## Instructions to follow
Copy out exactly the stretch of the listing below that begins at the line containing "Q3_K_L | 64.55GB" and ends at the line containing "not recommended. |", and copy nothing outside it.

## The data
☆ ☆ ☆

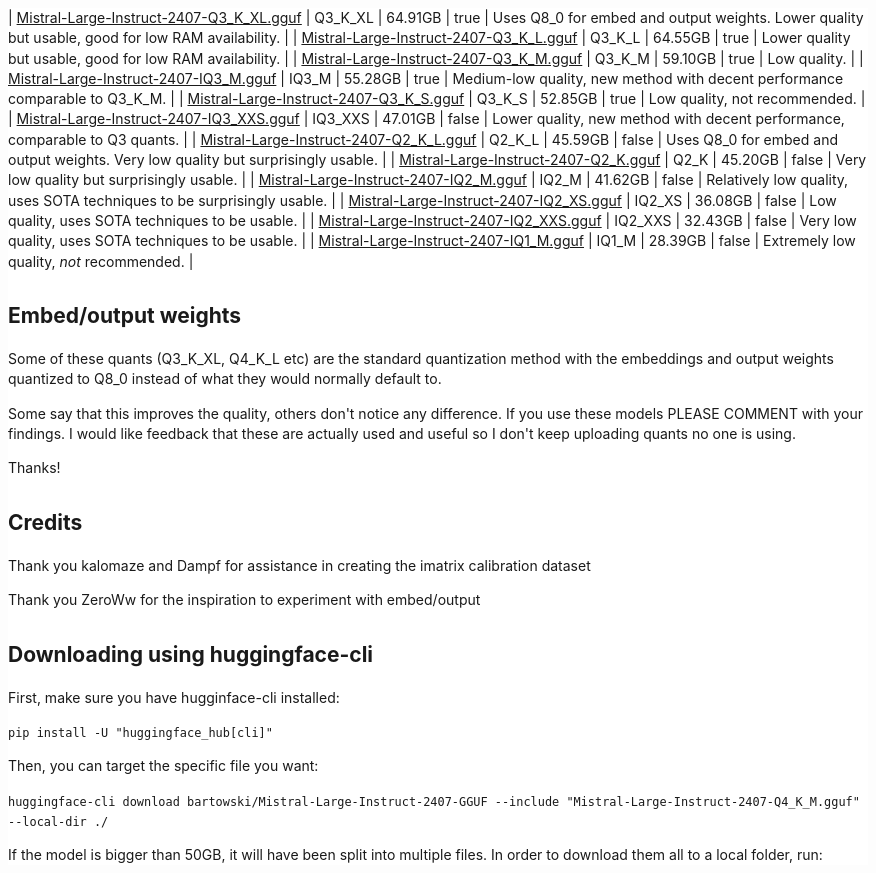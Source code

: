 | [Mistral-Large-Instruct-2407-Q3_K_XL.gguf](https://huggingface.co/bartowski/Mistral-Large-Instruct-2407-GGUF/tree/main/Mistral-Large-Instruct-2407-Q3_K_XL) | Q3_K_XL | 64.91GB | true | Uses Q8_0 for embed and output weights. Lower quality but usable, good for low RAM availability. |
| [Mistral-Large-Instruct-2407-Q3_K_L.gguf](https://huggingface.co/bartowski/Mistral-Large-Instruct-2407-GGUF/tree/main/Mistral-Large-Instruct-2407-Q3_K_L) | Q3_K_L | 64.55GB | true | Lower quality but usable, good for low RAM availability. |
| [Mistral-Large-Instruct-2407-Q3_K_M.gguf](https://huggingface.co/bartowski/Mistral-Large-Instruct-2407-GGUF/tree/main/Mistral-Large-Instruct-2407-Q3_K_M) | Q3_K_M | 59.10GB | true | Low quality. |
| [Mistral-Large-Instruct-2407-IQ3_M.gguf](https://huggingface.co/bartowski/Mistral-Large-Instruct-2407-GGUF/tree/main/Mistral-Large-Instruct-2407-IQ3_M) | IQ3_M | 55.28GB | true | Medium-low quality, new method with decent performance comparable to Q3_K_M. |
| [Mistral-Large-Instruct-2407-Q3_K_S.gguf](https://huggingface.co/bartowski/Mistral-Large-Instruct-2407-GGUF/tree/main/Mistral-Large-Instruct-2407-Q3_K_S) | Q3_K_S | 52.85GB | true | Low quality, not recommended. |
| [Mistral-Large-Instruct-2407-IQ3_XXS.gguf](https://huggingface.co/bartowski/Mistral-Large-Instruct-2407-GGUF/blob/main/Mistral-Large-Instruct-2407-IQ3_XXS.gguf) | IQ3_XXS | 47.01GB | false | Lower quality, new method with decent performance, comparable to Q3 quants. |
| [Mistral-Large-Instruct-2407-Q2_K_L.gguf](https://huggingface.co/bartowski/Mistral-Large-Instruct-2407-GGUF/blob/main/Mistral-Large-Instruct-2407-Q2_K_L.gguf) | Q2_K_L | 45.59GB | false | Uses Q8_0 for embed and output weights. Very low quality but surprisingly usable. |
| [Mistral-Large-Instruct-2407-Q2_K.gguf](https://huggingface.co/bartowski/Mistral-Large-Instruct-2407-GGUF/blob/main/Mistral-Large-Instruct-2407-Q2_K.gguf) | Q2_K | 45.20GB | false | Very low quality but surprisingly usable. |
| [Mistral-Large-Instruct-2407-IQ2_M.gguf](https://huggingface.co/bartowski/Mistral-Large-Instruct-2407-GGUF/blob/main/Mistral-Large-Instruct-2407-IQ2_M.gguf) | IQ2_M | 41.62GB | false | Relatively low quality, uses SOTA techniques to be surprisingly usable. |
| [Mistral-Large-Instruct-2407-IQ2_XS.gguf](https://huggingface.co/bartowski/Mistral-Large-Instruct-2407-GGUF/blob/main/Mistral-Large-Instruct-2407-IQ2_XS.gguf) | IQ2_XS | 36.08GB | false | Low quality, uses SOTA techniques to be usable. |
| [Mistral-Large-Instruct-2407-IQ2_XXS.gguf](https://huggingface.co/bartowski/Mistral-Large-Instruct-2407-GGUF/blob/main/Mistral-Large-Instruct-2407-IQ2_XXS.gguf) | IQ2_XXS | 32.43GB | false | Very low quality, uses SOTA techniques to be usable. |
| [Mistral-Large-Instruct-2407-IQ1_M.gguf](https://huggingface.co/bartowski/Mistral-Large-Instruct-2407-GGUF/blob/main/Mistral-Large-Instruct-2407-IQ1_M.gguf) | IQ1_M | 28.39GB | false | Extremely low quality, *not* recommended. |

## Embed/output weights

Some of these quants (Q3_K_XL, Q4_K_L etc) are the standard quantization method with the embeddings and output weights quantized to Q8_0 instead of what they would normally default to.

Some say that this improves the quality, others don't notice any difference. If you use these models PLEASE COMMENT with your findings. I would like feedback that these are actually used and useful so I don't keep uploading quants no one is using.

Thanks!

## Credits

Thank you kalomaze and Dampf for assistance in creating the imatrix calibration dataset

Thank you ZeroWw for the inspiration to experiment with embed/output

## Downloading using huggingface-cli

First, make sure you have hugginface-cli installed:

```
pip install -U "huggingface_hub[cli]"
```

Then, you can target the specific file you want:

```
huggingface-cli download bartowski/Mistral-Large-Instruct-2407-GGUF --include "Mistral-Large-Instruct-2407-Q4_K_M.gguf" --local-dir ./
```

If the model is bigger than 50GB, it will have been split into multiple files. In order to download them all to a local folder, run:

☆ ☆ ☆

## Your response
| [Mistral-Large-Instruct-2407-Q3_K_L.gguf](https://huggingface.co/bartowski/Mistral-Large-Instruct-2407-GGUF/tree/main/Mistral-Large-Instruct-2407-Q3_K_L) | Q3_K_L | 64.55GB | true | Lower quality but usable, good for low RAM availability. |
| [Mistral-Large-Instruct-2407-Q3_K_M.gguf](https://huggingface.co/bartowski/Mistral-Large-Instruct-2407-GGUF/tree/main/Mistral-Large-Instruct-2407-Q3_K_M) | Q3_K_M | 59.10GB | true | Low quality. |
| [Mistral-Large-Instruct-2407-IQ3_M.gguf](https://huggingface.co/bartowski/Mistral-Large-Instruct-2407-GGUF/tree/main/Mistral-Large-Instruct-2407-IQ3_M) | IQ3_M | 55.28GB | true | Medium-low quality, new method with decent performance comparable to Q3_K_M. |
| [Mistral-Large-Instruct-2407-Q3_K_S.gguf](https://huggingface.co/bartowski/Mistral-Large-Instruct-2407-GGUF/tree/main/Mistral-Large-Instruct-2407-Q3_K_S) | Q3_K_S | 52.85GB | true | Low quality, not recommended. |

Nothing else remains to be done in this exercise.